Le même mois, les étudiants apportent leur soutien aux manifestants et ils étaient déjà frustrés par le fait que l’enseignement ne soit pas assez « africanisé » vu que l’université de Dakar était considérée comme la 18 -ème université française à cause de son enseignement et de son personnel. Le recteur de l’université ainsi que la majorité des professeurs étaient français. Les étudiants sénégalais ne représentaient qu’un tiers de l’effectif contre deux tiers de ressortissants étrangers. À cela, s’ajoute l’omniprésence de la France au Sénégal, aussi bien par ses entreprises que par son armée. Pour contrecarrer les étudiants, le ministre de l’Intérieur sort les étudiants du campus et Senghor déclare l’état d’urgence le 30 mai 1968. Il s’en est suivi des pillages, des attaques des résidences des membres du gouvernement. Il a fallu une réunion d’urgence le 18 juin 1968 entre le gouvernement et les syndicats pour augmenter le SMIG de 15 %, revaloriser les bourses des étudiants et « sénégaliser » l’économie.

Inévitablement, les Programmes d’Ajustement Structurel (PAS) ont été instaurés au Sénégal dans le but de stabiliser le déficit extérieur et de retourner à un équilibre macroéconomique. Il est impératif de rappeler que les années 70 étaient caractérisés par un surendettement, des déséquilibres du cadre macroéconomique, des finances publiques malsaines, et surtout la non-pertinence des choix d’investissements publics. Malheureusement, ces PAS n’ont rien donné de concret en termes de développement.

Nous assisterons à beaucoup de condamnations durant l’époque de Senghor. Charles Gueye sera condamné à 10 ans d’emprisonnement pour complot contre la sécurité de l’état. Malik Samb, aussi connu sous Max Mader, sera condamné à un de prison pour une manifestation interdite. Ils étaient des proches de Majemout Diop du PAI, disent-ils. Le 22 mars 1967, une tentative d’assassinat visant Senghor a été déjouée. Celui qui est accusé n’est autre que Moustapha Lô, et il sera exécuté en 1967. D’autres seront lourdement condamnés pour avoir pris part à la tentative d’assassinat ou pour ne pas avoir dénoncé les commanditaires du plan. Il s’agit de Mamadou Moustapha Dramé, Doudou Ndiaye et Abdoul Baila Wane.
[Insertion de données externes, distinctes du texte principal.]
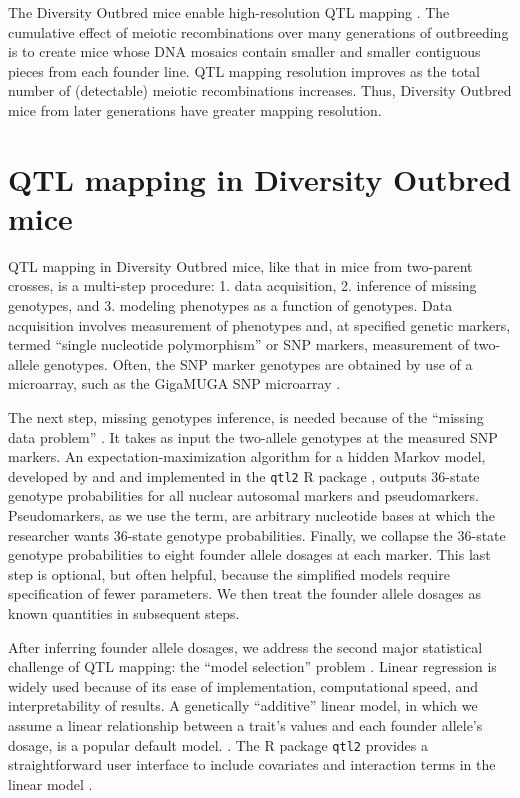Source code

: \documentclass[oneside]{book}\usepackage[]{graphicx}\usepackage[]{color}
\begin{document}
 

The Diversity Outbred mice enable high-resolution QTL mapping 
\citep{gatti2014quantitative,broman2019rqtl2}. The cumulative effect of meiotic
recombinations over many generations of outbreeding is to create mice whose DNA
mosaics contain smaller and smaller contiguous pieces from each founder line. QTL
mapping resolution improves as the total number of (detectable) meiotic recombinations
increases. Thus, Diversity Outbred mice from later generations have greater mapping
resolution.


\section{QTL mapping in Diversity Outbred mice}\label{sec:do-qtl}

QTL mapping in Diversity Outbred mice, like that in mice from two-parent crosses, is a multi-step procedure: 1. data acquisition, 2. inference of missing genotypes, and 3. modeling phenotypes as a function of genotypes. Data acquisition involves measurement of phenotypes and, at specified genetic markers, termed ``single nucleotide polymorphism'' or SNP markers, measurement of two-allele genotypes. Often, the SNP marker genotypes are obtained by use of a microarray, such as the GigaMUGA SNP microarray \citep{morgan2015mouse}. 

The next step, missing genotypes inference, is needed because of the ``missing data problem'' \citep{broman2009guide}. It takes as input the two-allele genotypes at the measured SNP markers. An expectation-maximization algorithm \citep{dempster1977maximum} for a hidden Markov model, developed by \citet{broman2012haplotype} and \citet{broman2012genotype} and implemented in the \texttt{qtl2} R package \citep{broman2019rqtl2}, outputs 36-state genotype probabilities for all nuclear autosomal markers and pseudomarkers. Pseudomarkers, as we use the term, are arbitrary nucleotide bases at which the researcher wants 36-state genotype probabilities. Finally, we collapse the 36-state genotype probabilities to eight founder allele dosages at each marker. This last step is optional, but often helpful, because the simplified models require specification of fewer parameters. We then treat the founder allele dosages as known quantities in subsequent steps. 


After inferring founder allele dosages, we address the
second major statistical challenge of 
QTL mapping: the ``model selection'' problem \citep{broman2009guide}.
Linear regression is widely used because of its ease of implementation,
computational speed, and interpretability of results.
A genetically ``additive'' linear model, in which
we assume a linear relationship between
a trait's values and each founder allele's dosage, is a popular default model.
\citep{gatti2014quantitative,broman2019rqtl2}.
The R package \texttt{qtl2} provides a straightforward user
interface to include covariates and interaction terms in the linear 
model \citep{broman2019rqtl2}.
\end{document}
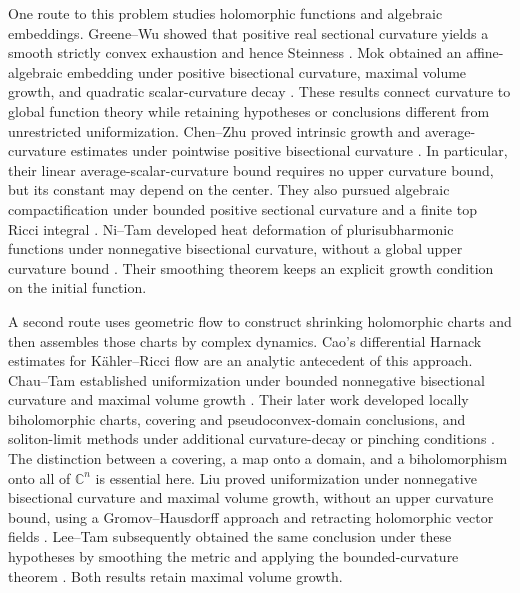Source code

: \documentclass[11pt]{article}
\theoremstyle{definition}
\theoremstyle{remark}
\newcommand{\C}{\mathbb C}
\numberwithin{equation}{section}
\begin{document}
One route to this problem studies holomorphic functions and
algebraic embeddings. Greene--Wu showed that positive real sectional
curvature yields a smooth strictly convex exhaustion and hence
Steinness \cite[Theorem~10]{GreeneWuConvex1976}.
Mok obtained an affine-algebraic embedding under positive bisectional
curvature, maximal volume growth, and quadratic scalar-curvature
decay \cite{MokEmbedding1984}.
These results connect curvature to global function theory while
retaining hypotheses or conclusions different from unrestricted
uniformization. Chen--Zhu proved intrinsic growth and average-curvature
estimates under pointwise positive bisectional curvature
\cite{ChenZhu}. In particular, their linear average-scalar-curvature
bound requires no upper curvature bound, but its constant may
depend on the center. They also pursued algebraic compactification
under bounded positive sectional curvature and a finite top Ricci
integral \cite{ChenZhuPositive2009}.
Ni--Tam developed heat deformation of plurisubharmonic functions
under nonnegative bisectional curvature, without a global upper
curvature bound \cite{NiTamStructure}. Their smoothing theorem
keeps an explicit growth condition on the initial function.

A second route uses geometric flow to construct shrinking holomorphic
charts and then assembles those charts by complex dynamics.
Cao's differential Harnack estimates for K\"ahler--Ricci flow
\cite{CaoHarnack} are an analytic antecedent of this approach.
Chau--Tam established uniformization under bounded nonnegative
bisectional curvature and maximal volume growth
\cite{ChauTamComplex2006}. Their later work developed locally
biholomorphic charts, covering and pseudoconvex-domain conclusions,
and soliton-limit methods under additional curvature-decay or
pinching conditions \cite{ChauTamStein,ChauTamSimply}.
The distinction between a covering, a map onto a domain, and a
biholomorphism onto all of $\C^n$ is essential here.
Liu proved uniformization under nonnegative bisectional curvature and
maximal volume growth, without an upper curvature bound, using a
Gromov--Hausdorff approach and retracting holomorphic vector fields
\cite{LiuUniformization}.  Lee--Tam subsequently obtained the same
conclusion under these hypotheses by smoothing the metric and applying
the bounded-curvature theorem \cite{LeeTam}.  Both results retain
maximal volume growth.
\end{document}
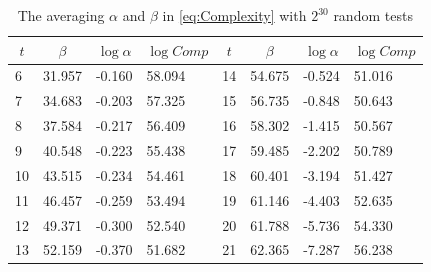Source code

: \begin{table}[htbp]
  \centering
  \caption{The averaging $\alpha$ and $\beta$ in \eqref{eq:Complexity} with $2^{30}$ random tests}\label{tab:ZhangAlphaAndBeta}
    \begin{tabular}{|l|l|l|l|l|l|l|l|}
    \hline
    \multicolumn{1}{|c|}{$t$} & \multicolumn{1}{c|}{$\beta$} & \multicolumn{1}{c|}{$\log\alpha$} & \multicolumn{1}{c|}{$\log Comp$} & \multicolumn{1}{c|}{$t$} & \multicolumn{1}{c|}{$\beta$} & \multicolumn{1}{c|}{$\log\alpha$} & \multicolumn{1}{c|}{$\log Comp$} \\
    \hline

    6    & 31.957 & -0.160 & 58.094 & 14    & 54.675 & -0.524 &  51.016\\
    \hline
    7    & 34.683 & -0.203 & 57.325 & 15    & 56.735 & -0.848 &  50.643\\
    \hline
    8    & 37.584 & -0.217 & 56.409 & 16    & 58.302 & -1.415 &  50.567\\
    \hline
    9    &  40.548 & -0.223 & 55.438 & 17    & 59.485 & -2.202 &  50.789\\
    \hline
    10    & 43.515 & -0.234 & 54.461 & 18    & 60.401 & -3.194 &  51.427\\
    \hline
    11    & 46.457 & -0.259 & 53.494 & 19    & 61.146 & -4.403 &  52.635\\
    \hline
    12    & 49.371 & -0.300 & 52.540 & 20    & 61.788 & -5.736 &  54.330\\
    \hline
    13    & 52.159 & -0.370 & 51.682 & 21    & 62.365 & -7.287 &  56.238\\
    \hline
    \end{tabular}%
\end{table}%


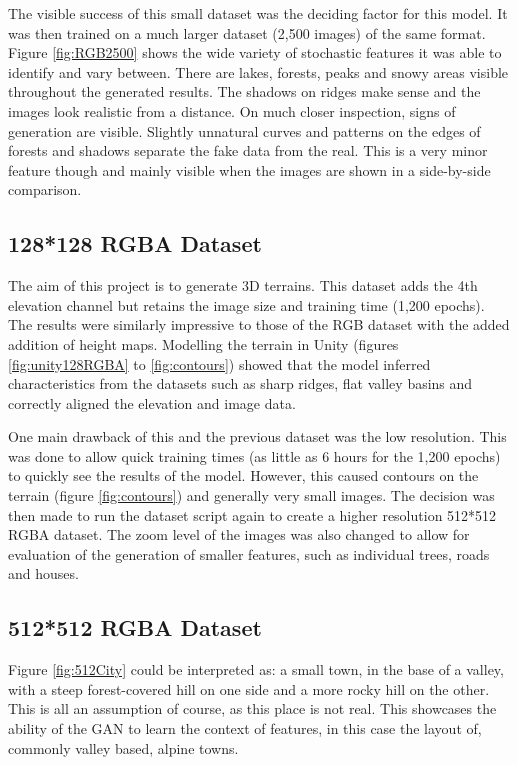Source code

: \documentclass[a4paper]{report}
\begin{document}
The visible success of this small dataset was the deciding factor for this model. It was then trained on a much larger dataset (2,500 images) of the same format. Figure \ref{fig:RGB2500} shows the wide variety of stochastic features it was able to identify and vary between. There are lakes, forests, peaks and snowy areas visible throughout the generated results. The shadows on ridges make sense and the images look realistic from a distance. On much closer inspection, signs of generation are visible. Slightly unnatural curves and patterns on the edges of forests and shadows separate the fake data from the real. This is a very minor feature though and mainly visible when the images are shown in a side-by-side comparison.

\subsection{128*128 RGBA Dataset}
The aim of this project is to generate 3D terrains. This dataset adds the 4th elevation channel but retains the image size and training time (1,200 epochs). The results were similarly impressive to those of the RGB dataset with the added addition of height maps. Modelling the terrain in Unity (figures \ref{fig:unity128RGBA} to \ref{fig:contours}) showed that the model inferred characteristics from the datasets such as sharp ridges, flat valley basins and correctly aligned the elevation and image data.

One main drawback of this and the previous dataset was the low resolution. This was done to allow quick training times (as little as 6 hours for the 1,200 epochs) to quickly see the results of the model. However, this caused contours on the terrain (figure \ref{fig:contours}) and generally very small images. The decision was then made to run the dataset script again to create a higher resolution 512*512 RGBA dataset. The zoom level of the images was also changed to allow for evaluation of the generation of smaller features, such as individual trees, roads and houses.

\subsection{512*512 RGBA Dataset}
Figure \ref{fig:512City} could be interpreted as: a small town, in the base of a valley, with a steep forest-covered hill on one side and a more rocky hill on the other. This is all an assumption of course, as this place is not real. This showcases the ability of the GAN to learn the context of features, in this case the layout of, commonly valley based, alpine towns.
\end{document}
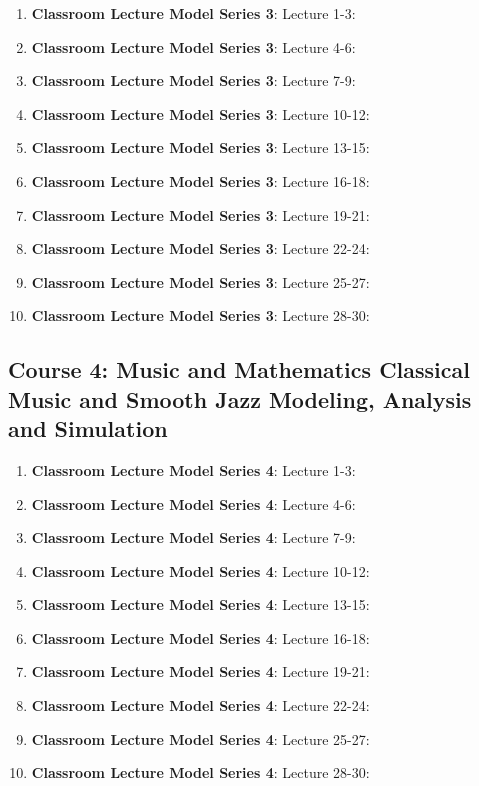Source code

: \documentclass{ResumeDesignFormat1}
\begin{document}
\begin{enumerate}
\item \textbf{Classroom Lecture Model Series 3}: \textcolor{c3}{Lecture 1-3:}
\item \textbf{Classroom Lecture Model Series 3}: \textcolor{c3}{Lecture 4-6:}
\item \textbf{Classroom Lecture Model Series 3}: \textcolor{c3}{Lecture 7-9:}
\item \textbf{Classroom Lecture Model Series 3}: \textcolor{c3}{Lecture 10-12:}
\item \textbf{Classroom Lecture Model Series 3}: \textcolor{c3}{Lecture 13-15:}
\item \textbf{Classroom Lecture Model Series 3}: \textcolor{c3}{Lecture 16-18:}
\item \textbf{Classroom Lecture Model Series 3}: \textcolor{c3}{Lecture 19-21:}
\item \textbf{Classroom Lecture Model Series 3}: \textcolor{c3}{Lecture 22-24:}
\item \textbf{Classroom Lecture Model Series 3}: \textcolor{c3}{Lecture 25-27:}
\item \textbf{Classroom Lecture Model Series 3}: \textcolor{c3}{Lecture 28-30:}
\end{enumerate}

\subsection{Course 4: Music and Mathematics Classical Music and Smooth Jazz Modeling, Analysis and Simulation}

\begin{enumerate}
\item \textbf{Classroom Lecture Model Series 4}: \textcolor{c2}{Lecture 1-3:}
\item \textbf{Classroom Lecture Model Series 4}: \textcolor{c2}{Lecture 4-6:}
\item \textbf{Classroom Lecture Model Series 4}: \textcolor{c2}{Lecture 7-9:}
\item \textbf{Classroom Lecture Model Series 4}: \textcolor{c2}{Lecture 10-12:}
\item \textbf{Classroom Lecture Model Series 4}: \textcolor{c2}{Lecture 13-15:}
\item \textbf{Classroom Lecture Model Series 4}: \textcolor{c2}{Lecture 16-18:}
\item \textbf{Classroom Lecture Model Series 4}: \textcolor{c2}{Lecture 19-21:}
\item \textbf{Classroom Lecture Model Series 4}: \textcolor{c2}{Lecture 22-24:}
\item \textbf{Classroom Lecture Model Series 4}: \textcolor{c2}{Lecture 25-27:}
\item \textbf{Classroom Lecture Model Series 4}: \textcolor{c2}{Lecture 28-30:}
\end{enumerate}
\end{document}
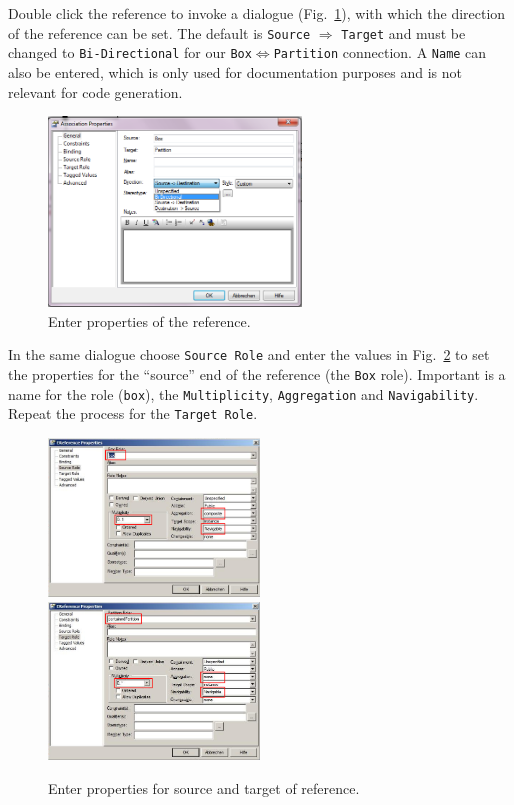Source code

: Double click the reference to invoke a dialogue (Fig.~\ref{fig:ereference_properties}), with which the
direction of the reference can be set.  The default is \texttt{Source} $\Rightarrow$ \texttt{Target} and must be changed to \texttt{Bi-Directional} for our \texttt{Box}$\Leftrightarrow$\texttt{Partition} connection.
A \texttt{Name} can also be entered, which is only used for documentation
purposes and is not relevant for code generation.

\begin{figure}[htbp]
	\centering
  \includegraphics[width=0.6\textwidth]{pics/memBoxBilder/memBox25.png}
	\caption{Enter properties of the reference.}
	\label{fig:ereference_properties}
\end{figure}
	
\clearpage

In the same dialogue choose \texttt{Source Role} and enter the values in
Fig.~\ref{fig:reference_ends} to set the properties for the ``source''
end of the reference (the \texttt{Box} role).  Important is a name for the role
(\texttt{box}), the \texttt{Multiplicity}, \texttt{Aggregation} and
\texttt{Navigability}.  Repeat the process for the \texttt{Target Role}.
  
\begin{figure}[htbp]
	\centering 
  \includegraphics[width=0.5\textwidth]{pics/memBoxBilder/memBox26.png}\\
  \vspace{0.5cm}
  \includegraphics[width=0.5\textwidth]{pics/memBoxBilder/memBox27.png}
	\caption{Enter properties for source and target of reference.}
	\label{fig:reference_ends}
\end{figure}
Ibrahima Paye, aussi connu sou le nom de Jack, Blondin Diop, Mohamed Diop, Mame Sidy Gueye et Thiemokho aussi connu sous l’alias Thié Camara ont été emprisonnés pour avoir incendié le centre culturel français durant la visite du président français Pompidou. La police va plus tard déclarer que Blondin Diop s’est suicidé par pendaison, il n’avait que 26 ans. En peu de temps, le Sénégal a vécu une tentative de coup d’état, une tentative d’assassinat, et de plusieurs troubles d’étudiants. À 74 ans, Senghor était littéralement fatigué et il a préféré laisser sa place à son dauphin constitutionnel, Abdou Diouf.

Un changement identique

Premier ministre depuis 10 ans, Abdou Diouf succède finalement à Senghor le 1er janvier 1981. Dès son ascension au magistère suprême, il a estimé que pour relancer l’économie sénégalaise, les mentalités devaient changer et il voulait assainir la vie politique et économique du Sénégal pour attirer les investissements aussi bien nationaux qu’étrangers. L’enrichissement illicite devient ainsi un délit, notifié par l’article 163 du Code pénal. Dorénavant, tous les acteurs politiques doivent justifier l’origine de leurs revenus, sous peine de poursuite. Théoriquement, cette loi aurait pu changer le Sénégal, mais en pratique, c’était impossible, car la société sénégalaise souffre de cette pratique de corruption dans toutes les couches.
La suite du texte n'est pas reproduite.